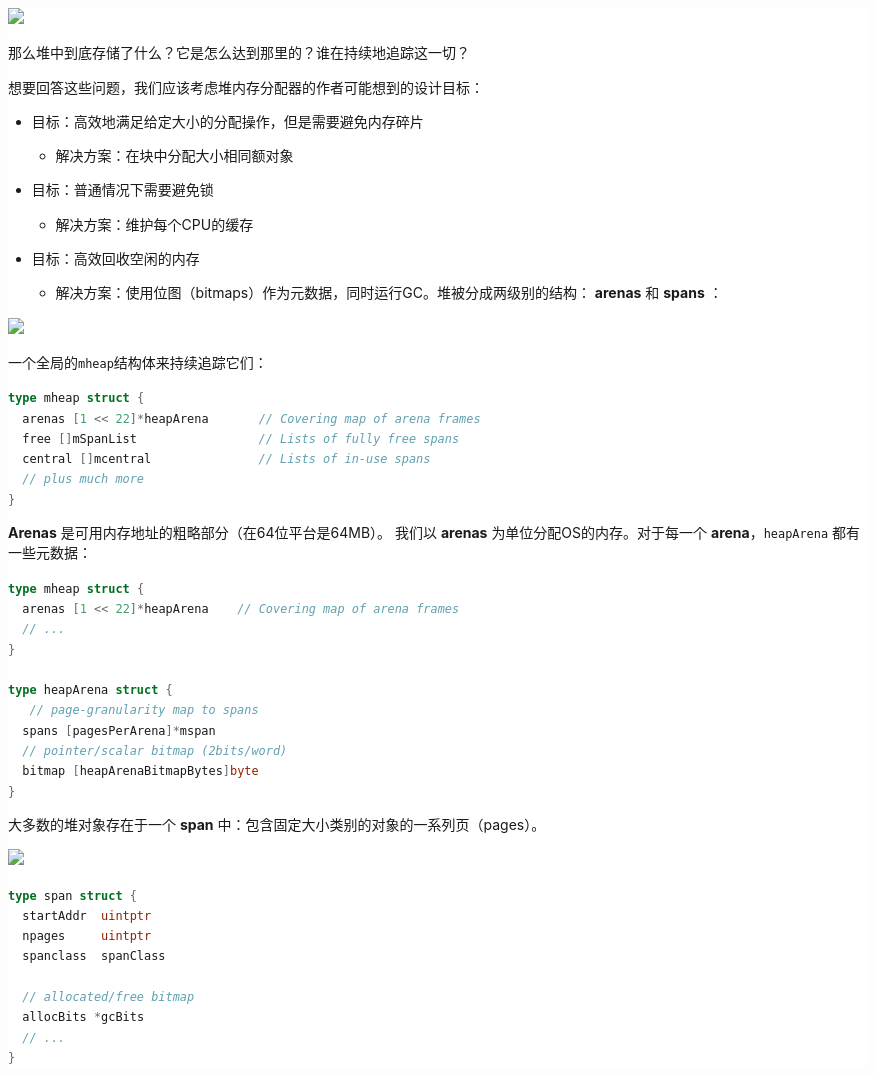![](https://user-images.githubusercontent.com/1646931/44678193-0cb3ed00-a9f5-11e8-9dba-4529535a0274.png)

那么堆中到底存储了什么？它是怎么达到那里的？谁在持续地追踪这一切？

想要回答这些问题，我们应该考虑堆内存分配器的作者可能想到的设计目标：

- 目标：高效地满足给定大小的分配操作，但是需要避免内存碎片

  - 解决方案：在块中分配大小相同额对象

- 目标：普通情况下需要避免锁

  - 解决方案：维护每个CPU的缓存

- 目标：高效回收空闲的内存

  - 解决方案：使用位图（bitmaps）作为元数据，同时运行GC。堆被分成两级别的结构： **arenas** 和 **spans** ：

![](https://user-images.githubusercontent.com/1646931/44678582-ee022600-a9f5-11e8-9165-e3ec3b2dd3c4.png)

一个全局的`mheap`结构体来持续追踪它们：

```go
type mheap struct {
  arenas [1 << 22]*heapArena       // Covering map of arena frames
  free []mSpanList                 // Lists of fully free spans
  central []mcentral               // Lists of in-use spans
  // plus much more
}
```

**Arenas** 是可用内存地址的粗略部分（在64位平台是64MB）。 我们以 **arenas** 为单位分配OS的内存。对于每一个 **arena**，`heapArena` 都有一些元数据：

```go
type mheap struct {
  arenas [1 << 22]*heapArena    // Covering map of arena frames
  // ...
}

type heapArena struct {
   // page-granularity map to spans
  spans [pagesPerArena]*mspan
  // pointer/scalar bitmap (2bits/word)
  bitmap [heapArenaBitmapBytes]byte
}
```

大多数的堆对象存在于一个 **span** 中：包含固定大小类别的对象的一系列页（pages）。

![](https://user-images.githubusercontent.com/1646931/44678675-29045980-a9f6-11e8-9168-3180e6d1927a.png)

```go
type span struct {
  startAddr  uintptr
  npages     uintptr
  spanclass  spanClass

  // allocated/free bitmap
  allocBits *gcBits
  // ...
}
```
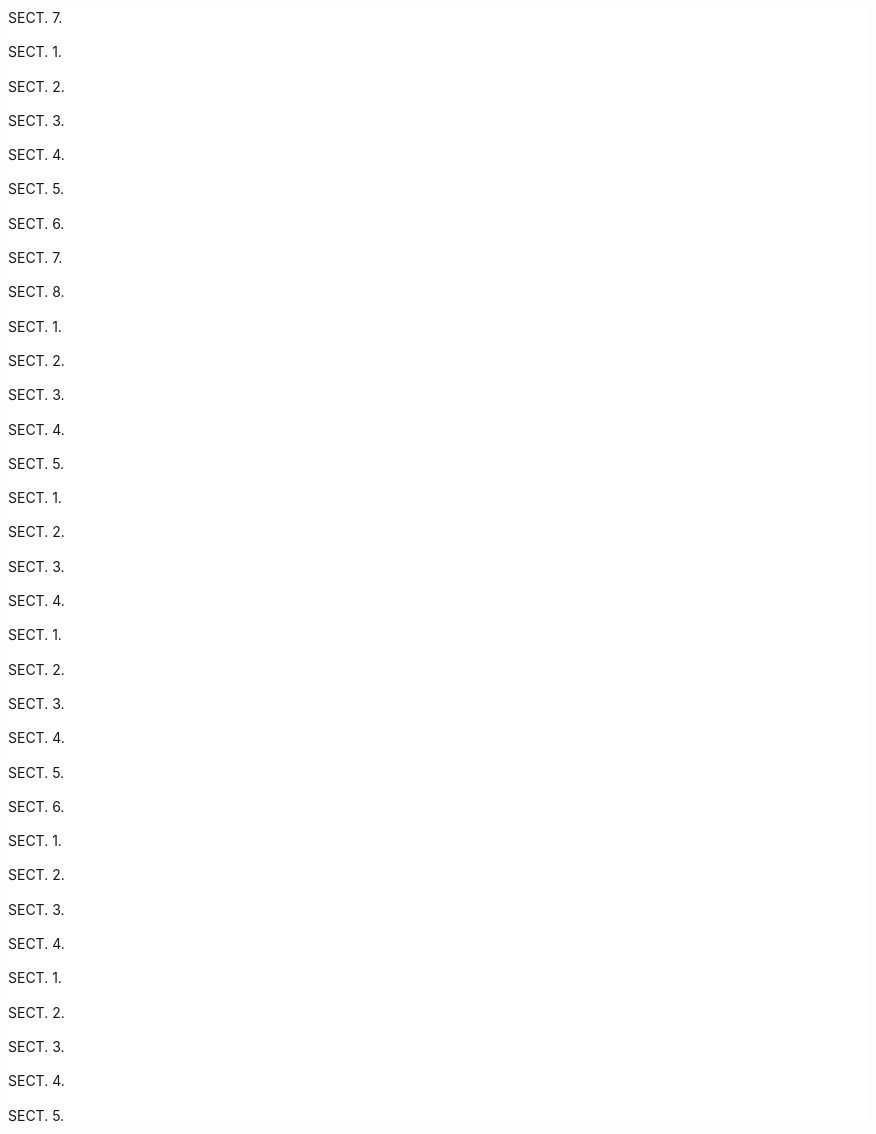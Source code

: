 SECT. 7.

SECT. 1.

SECT. 2.

SECT. 3.

SECT. 4.

SECT. 5.

SECT. 6.

SECT. 7.

SECT. 8.

SECT. 1.

SECT. 2.

SECT. 3.

SECT. 4.

SECT. 5.

SECT. 1.

SECT. 2.

SECT. 3.

SECT. 4.

SECT. 1.

SECT. 2.

SECT. 3.

SECT. 4.

SECT. 5.

SECT. 6.

SECT. 1.

SECT. 2.

SECT. 3.

SECT. 4.

SECT. 1.

SECT. 2.

SECT. 3.

SECT. 4.

SECT. 5.
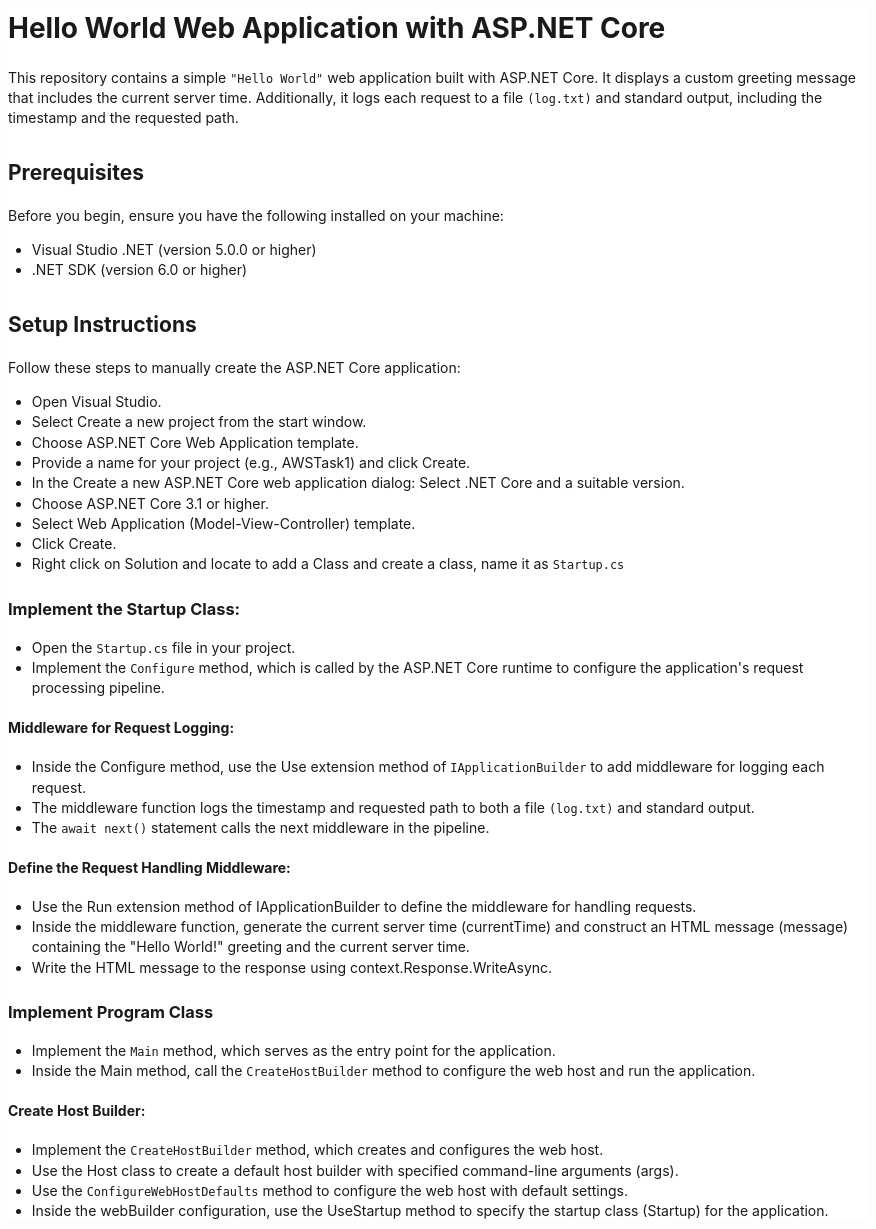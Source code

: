 # Hello World Web Application with ASP.NET Core

This repository contains a simple `"Hello World"` web application built with ASP.NET Core. It displays a custom greeting message that includes the current server time. Additionally, it logs each request to a file `(log.txt)` and standard output, including the timestamp and the requested path.

## Prerequisites
Before you begin, ensure you have the following installed on your machine:

- Visual Studio .NET (version 5.0.0 or higher)
- .NET SDK (version 6.0 or higher)

## Setup Instructions
Follow these steps to manually create the ASP.NET Core application:

- Open Visual Studio.
- Select Create a new project from the start window.
- Choose ASP.NET Core Web Application template.
- Provide a name for your project (e.g., AWSTask1) and click Create.
- In the Create a new ASP.NET Core web application dialog: Select .NET Core and a suitable version.
- Choose ASP.NET Core 3.1 or higher.
- Select Web Application (Model-View-Controller) template.
- Click Create.
- Right click on Solution and locate to add a Class and create a class, name it as `Startup.cs`

### Implement the Startup Class:
- Open the `Startup.cs` file in your project.
- Implement the `Configure` method, which is called by the ASP.NET Core runtime to configure the application's request processing pipeline.
#### Middleware for Request Logging:
- Inside the Configure method, use the Use extension method of `IApplicationBuilder` to add middleware for logging each request.
- The middleware function logs the timestamp and requested path to both a file `(log.txt)` and standard output.
- The `await next()` statement calls the next middleware in the pipeline.
#### Define the Request Handling Middleware:
- Use the Run extension method of IApplicationBuilder to define the middleware for handling requests.
- Inside the middleware function, generate the current server time (currentTime) and construct an HTML message (message) containing the "Hello World!" greeting and the current server time.
- Write the HTML message to the response using context.Response.WriteAsync.

### Implement Program Class
- Implement the  `Main` method, which serves as the entry point for the application.
- Inside the Main method, call the `CreateHostBuilder` method to configure the web host and run the application.
#### Create Host Builder:
- Implement the `CreateHostBuilder` method, which creates and configures the web host.
- Use the Host class to create a default host builder with specified command-line arguments (args).
- Use the `ConfigureWebHostDefaults` method to configure the web host with default settings.
- Inside the webBuilder configuration, use the UseStartup method to specify the startup class (Startup) for the application.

_Task instructions_
Look through the records above for the string "解决方案", then copy every line that has it.

_Answer to this exercise_
  - 解决方案：在块中分配大小相同额对象
  - 解决方案：维护每个CPU的缓存
  - 解决方案：使用位图（bitmaps）作为元数据，同时运行GC。堆被分成两级别的结构： **arenas** 和 **spans** ：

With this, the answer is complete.